To give an example, Mitchell Feigenbaum's discovery that the same series of numbers come up in the transition from ordered to chaotic behavior is an important discovery about the world, but it's got absolutely nothing to do with particle physics, even though it is just as fundamental. So I'm sympathetic to people like Phil Anderson who want to deflate the hubris of the fundamental physicists who claim that their subject is the deepest and highest priority of all. It's just as important to understand complexity, to see it in the simplest form in the transition to chaos and in more complicated forms in all the rest of science: the genetic code, fluid flows, and all the rest of it. These are equal challenges.
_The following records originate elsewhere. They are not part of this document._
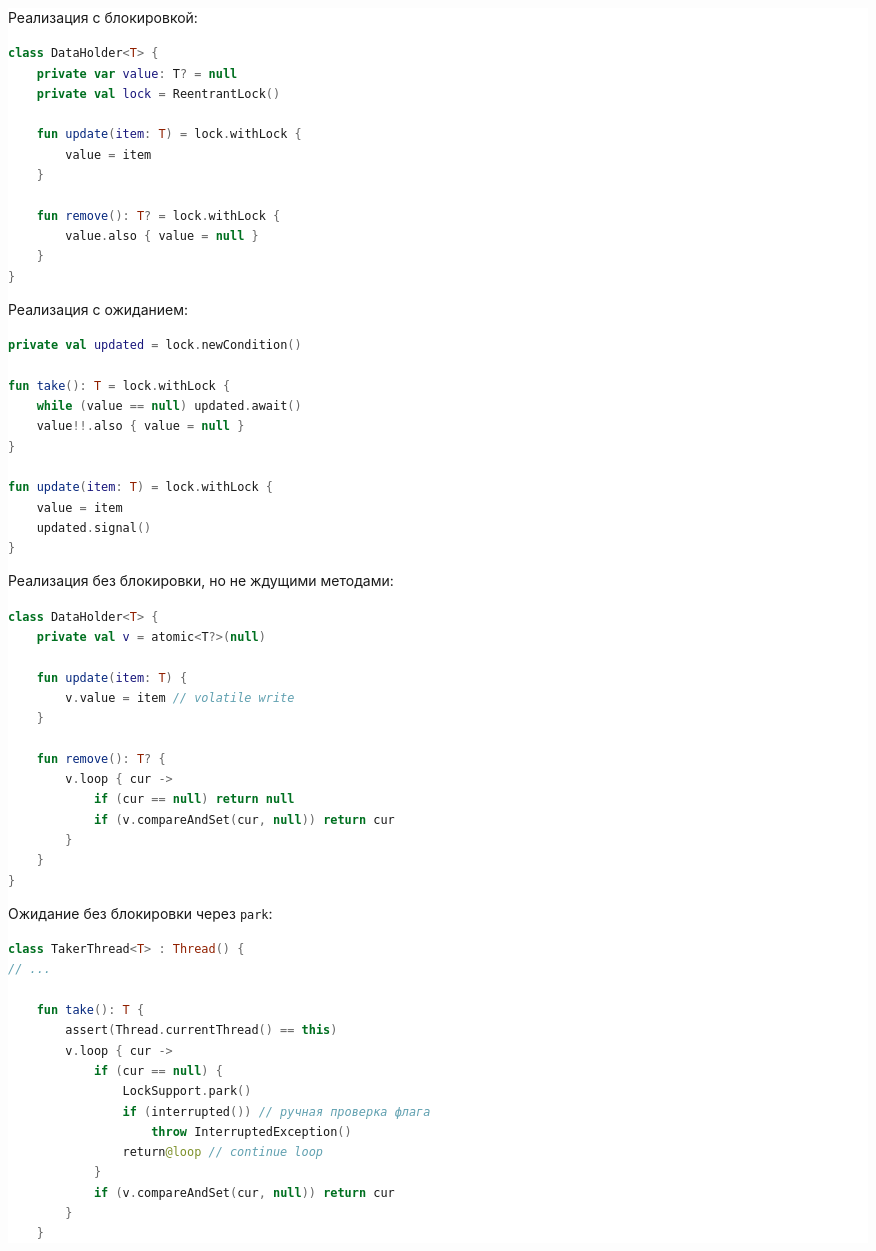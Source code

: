 Реализация с блокировкой:
```kotlin
class DataHolder<T> {
    private var value: T? = null
    private val lock = ReentrantLock()

    fun update(item: T) = lock.withLock {
        value = item
    }

    fun remove(): T? = lock.withLock {
        value.also { value = null }
    }
}
```

Реализация с ожиданием:
```kotlin
private val updated = lock.newCondition()

fun take(): T = lock.withLock {
    while (value == null) updated.await()
    value!!.also { value = null }
}

fun update(item: T) = lock.withLock {
    value = item
    updated.signal()
}
```

Реализация без блокировки, но не ждущими методами:
```kotlin
class DataHolder<T> {
    private val v = atomic<T?>(null)

    fun update(item: T) {
        v.value = item // volatile write
    }

    fun remove(): T? {
        v.loop { cur ->
            if (cur == null) return null
            if (v.compareAndSet(cur, null)) return cur
        }
    }
}
```

Ожидание без блокировки через `park`:
```kotlin
class TakerThread<T> : Thread() {
// ...

    fun take(): T {
        assert(Thread.currentThread() == this)
        v.loop { cur ->
            if (cur == null) {
                LockSupport.park()
                if (interrupted()) // ручная проверка флага
                    throw InterruptedException()
                return@loop // continue loop
            }
            if (v.compareAndSet(cur, null)) return cur
        }
    }
```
It's important that alternatives to mainstream ideas are being explored—for example Lee Smolin's work on loop quantum gravity. Sociologically, the one thing that concerns me about string theory is the perhaps excessive concentration of talents in that one field compared to others. It's not only a suboptimal deployment of scientific effort, but is sure to lead to a lot of disillusionment when so many brilliant young people who are all chasing the same ideas. It would be a good thing if more people explored alternative approaches, or indeed moved away from that kind of fundamental physics to explore the challenges of the complex world. Incidentally, Lee published a nice article in New Scientist a few months ago about how the university system, in deciding who to give appointments to, tends to disfavor the people in the most original areas, because obviously if you're working in an area that's not yet appreciated by a large cohort of colleagues then you're not going to have such an easy time making a career. There's a lot of resonance in what he says there.

Paul Davies has expressed some interesting ideas on time loops. The issue of time is important conceptually because the debate among physicists is whether these are impossible in principle, or whether they are just impossible to make technically. There's now a consensus that you can't rule them out on some general principle. You can't just flatly say that they violate causality. They could lead to inconsistencies—You would have to have something move in a closed loop in time that is entirely consistent to avoid the obvious paradoxes and make sure the loop closes up in a consistent way—but I think everyone accepts that can be done while avoiding the well-known paradoxes. I rather like the way Igor Novikov puts it. He says that it's not absurd to have a law of nature that prevents you from shooting your grandfather if you go on a time loop. This indeed constrains our free will, but Novikov notes that the laws of nature already constrain our free will in many other ways. Physical laws prevent us from exercising our free will to walk on the ceiling; likewise there may be a physical law preventing you, if you were in a time loop, from doing something that was inconsistent, like shooting your grandfather in his cradle.